Archetypal fantasy novels involving sorcerers, swords and magical odysseys often walk a fine line between having a classic, timeless quality and being generic and cliché. While famed British author David Clement-Davies straddles this line with The Telling Pool, ultimately the novel satisfies with a skilled blend of fantasy, historical fiction and Arthurian legend.
Set in late 12th century England, The Telling Pool tells the coming-of-age story of Rhodri, a young Welsh falconer whose father, Owen, is sent away to join the Third Crusade. During this time, he meets Tantallon, a blind, elderly blacksmith who leads him to a magical pool deep in the forest, where he witnesses the hardships his father endures on the battlefield, and his seduction at the hands of the evil enchantress Homeira. He’s also able to see in the past, and he witnesses the fall of King Arthur and the tryst between Guinevere and Lancelot. When his father returns from war in the grips of a malevolent curse, Rhodri leaves home and embarks on a journey to free him, armed with the legendary sword Excalibur and his trained rock falcon.

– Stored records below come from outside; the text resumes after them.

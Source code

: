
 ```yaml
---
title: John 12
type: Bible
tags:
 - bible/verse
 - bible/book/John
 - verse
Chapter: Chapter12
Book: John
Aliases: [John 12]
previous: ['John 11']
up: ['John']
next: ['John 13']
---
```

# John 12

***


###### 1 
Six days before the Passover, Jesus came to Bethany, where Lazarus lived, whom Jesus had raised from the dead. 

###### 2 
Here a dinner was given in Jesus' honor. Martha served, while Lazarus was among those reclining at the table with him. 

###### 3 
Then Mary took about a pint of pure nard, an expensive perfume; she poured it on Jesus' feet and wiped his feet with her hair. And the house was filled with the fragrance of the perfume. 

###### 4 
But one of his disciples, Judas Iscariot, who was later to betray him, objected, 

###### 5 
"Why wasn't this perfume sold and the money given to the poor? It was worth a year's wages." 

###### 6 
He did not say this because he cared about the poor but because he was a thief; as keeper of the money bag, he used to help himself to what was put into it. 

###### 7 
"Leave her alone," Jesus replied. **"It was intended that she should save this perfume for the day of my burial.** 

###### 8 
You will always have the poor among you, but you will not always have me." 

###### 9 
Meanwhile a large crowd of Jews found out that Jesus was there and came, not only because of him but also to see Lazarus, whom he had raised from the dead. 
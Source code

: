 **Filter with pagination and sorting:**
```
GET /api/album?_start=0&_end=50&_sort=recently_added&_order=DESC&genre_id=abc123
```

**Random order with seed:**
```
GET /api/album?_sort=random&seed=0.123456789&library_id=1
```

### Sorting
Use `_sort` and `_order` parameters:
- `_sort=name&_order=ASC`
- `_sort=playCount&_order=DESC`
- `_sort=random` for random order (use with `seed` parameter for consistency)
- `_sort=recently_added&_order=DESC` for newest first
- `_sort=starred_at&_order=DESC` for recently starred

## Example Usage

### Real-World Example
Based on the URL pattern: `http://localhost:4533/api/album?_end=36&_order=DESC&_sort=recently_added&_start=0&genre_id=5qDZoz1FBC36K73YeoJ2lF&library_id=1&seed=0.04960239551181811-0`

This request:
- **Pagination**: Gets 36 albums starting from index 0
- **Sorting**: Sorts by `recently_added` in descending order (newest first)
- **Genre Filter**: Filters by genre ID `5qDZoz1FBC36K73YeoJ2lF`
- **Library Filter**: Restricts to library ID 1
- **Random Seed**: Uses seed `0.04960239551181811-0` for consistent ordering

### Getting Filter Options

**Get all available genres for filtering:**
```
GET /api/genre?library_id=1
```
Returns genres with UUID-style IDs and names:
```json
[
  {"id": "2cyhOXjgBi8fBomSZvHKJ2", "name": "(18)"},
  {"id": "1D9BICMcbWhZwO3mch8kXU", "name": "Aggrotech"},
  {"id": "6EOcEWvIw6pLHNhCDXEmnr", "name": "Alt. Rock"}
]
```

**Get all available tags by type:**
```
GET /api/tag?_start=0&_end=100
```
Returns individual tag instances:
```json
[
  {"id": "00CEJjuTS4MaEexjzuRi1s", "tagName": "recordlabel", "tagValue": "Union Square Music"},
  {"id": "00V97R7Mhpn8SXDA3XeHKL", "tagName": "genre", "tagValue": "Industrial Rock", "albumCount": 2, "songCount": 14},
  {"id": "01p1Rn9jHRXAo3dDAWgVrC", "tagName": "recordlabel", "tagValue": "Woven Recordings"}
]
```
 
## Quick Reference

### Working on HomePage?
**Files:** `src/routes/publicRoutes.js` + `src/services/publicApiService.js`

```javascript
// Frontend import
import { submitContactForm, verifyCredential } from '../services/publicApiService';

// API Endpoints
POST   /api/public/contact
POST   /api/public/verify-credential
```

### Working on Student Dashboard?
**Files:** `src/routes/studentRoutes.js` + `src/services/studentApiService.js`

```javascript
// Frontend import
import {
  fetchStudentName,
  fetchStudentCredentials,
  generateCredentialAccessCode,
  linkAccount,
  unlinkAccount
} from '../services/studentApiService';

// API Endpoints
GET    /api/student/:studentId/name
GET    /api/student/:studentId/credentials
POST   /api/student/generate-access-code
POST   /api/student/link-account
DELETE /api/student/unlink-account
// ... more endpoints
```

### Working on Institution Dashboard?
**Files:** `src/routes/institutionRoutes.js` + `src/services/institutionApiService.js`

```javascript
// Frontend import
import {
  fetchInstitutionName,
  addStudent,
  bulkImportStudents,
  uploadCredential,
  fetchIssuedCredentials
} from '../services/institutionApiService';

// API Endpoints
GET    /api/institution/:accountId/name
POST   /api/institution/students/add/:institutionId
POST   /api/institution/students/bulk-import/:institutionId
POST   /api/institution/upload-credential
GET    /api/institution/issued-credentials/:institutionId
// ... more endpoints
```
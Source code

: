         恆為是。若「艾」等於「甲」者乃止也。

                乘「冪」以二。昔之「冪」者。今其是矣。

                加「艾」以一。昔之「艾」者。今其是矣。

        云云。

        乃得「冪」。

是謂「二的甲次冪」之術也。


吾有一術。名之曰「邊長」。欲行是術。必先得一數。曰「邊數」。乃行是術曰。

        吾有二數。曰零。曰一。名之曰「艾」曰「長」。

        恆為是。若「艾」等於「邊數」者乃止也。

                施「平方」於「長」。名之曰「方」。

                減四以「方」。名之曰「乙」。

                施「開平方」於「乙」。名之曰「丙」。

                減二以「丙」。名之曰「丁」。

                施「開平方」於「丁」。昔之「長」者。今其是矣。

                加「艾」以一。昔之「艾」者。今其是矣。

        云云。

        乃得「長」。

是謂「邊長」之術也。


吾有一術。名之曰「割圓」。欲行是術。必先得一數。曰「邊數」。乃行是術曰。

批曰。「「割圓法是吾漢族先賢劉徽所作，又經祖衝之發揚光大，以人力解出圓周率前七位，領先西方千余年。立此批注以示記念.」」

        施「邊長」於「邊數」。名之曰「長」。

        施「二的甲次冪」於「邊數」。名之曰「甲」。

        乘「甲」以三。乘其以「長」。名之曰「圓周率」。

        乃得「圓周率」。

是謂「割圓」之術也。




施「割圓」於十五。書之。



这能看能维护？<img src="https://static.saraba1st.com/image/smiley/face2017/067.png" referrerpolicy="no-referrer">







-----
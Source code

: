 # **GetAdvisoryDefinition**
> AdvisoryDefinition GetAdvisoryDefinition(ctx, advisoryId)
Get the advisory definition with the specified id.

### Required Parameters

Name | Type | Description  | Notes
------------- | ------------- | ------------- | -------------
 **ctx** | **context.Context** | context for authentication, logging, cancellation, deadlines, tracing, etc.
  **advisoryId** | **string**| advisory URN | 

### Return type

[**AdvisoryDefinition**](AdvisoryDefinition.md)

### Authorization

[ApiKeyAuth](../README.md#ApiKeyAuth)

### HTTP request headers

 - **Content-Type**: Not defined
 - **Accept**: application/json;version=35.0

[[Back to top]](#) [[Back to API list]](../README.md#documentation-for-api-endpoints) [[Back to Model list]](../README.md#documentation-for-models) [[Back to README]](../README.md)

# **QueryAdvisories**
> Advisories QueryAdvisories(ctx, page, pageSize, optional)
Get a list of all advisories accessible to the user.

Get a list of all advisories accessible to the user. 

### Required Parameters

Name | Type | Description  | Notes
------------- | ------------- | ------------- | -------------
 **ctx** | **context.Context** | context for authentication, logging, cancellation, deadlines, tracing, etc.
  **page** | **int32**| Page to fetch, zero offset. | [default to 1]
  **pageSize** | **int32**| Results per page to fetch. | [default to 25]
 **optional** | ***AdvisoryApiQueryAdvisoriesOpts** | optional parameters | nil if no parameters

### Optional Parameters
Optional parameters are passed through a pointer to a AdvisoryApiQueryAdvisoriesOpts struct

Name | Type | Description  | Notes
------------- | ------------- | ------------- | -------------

Although it contributes to the coming-of-age theme of the novel, and parallels the affairs of Arthur, Guinevere and Lancelot, too much time is spent relating the love triangle between Rhodri, his friend William and a neighbor girl named Sarah. This subplot quickly becomes tiresome, and the novel’s pacing improves significantly once Owen’s return sets the main plot in motion. The other, more effective uses of archetypes are the Merlin and Morgan le Fay figures of Tantallon and Homeira, respectively.
The strength in the novel’s historical element lies in its educational content regarding the Crusades and the corruption of the Albion Christian Church, which young readers may consider a history lesson made fun. A subplot involving a Jewish girl, Rebecca, fleeing persecution with her father calls attention to the social issues of the time and place. Chances are this would be an effective book for middle and high school students studying British history and/or mythology, and it will likely spur an interest that will lead to reading works such as The Faerie Queen and Gawain and the Green Knight.
If you’re looking for an entertaining escapist fantasy that draws on classic tales, The Telling Pool would provide some degree of satisfaction. David Clement-Davies has written better, yet compared to his other novels, this one is a pretty light read that can be enjoyed at a reader’s leisure.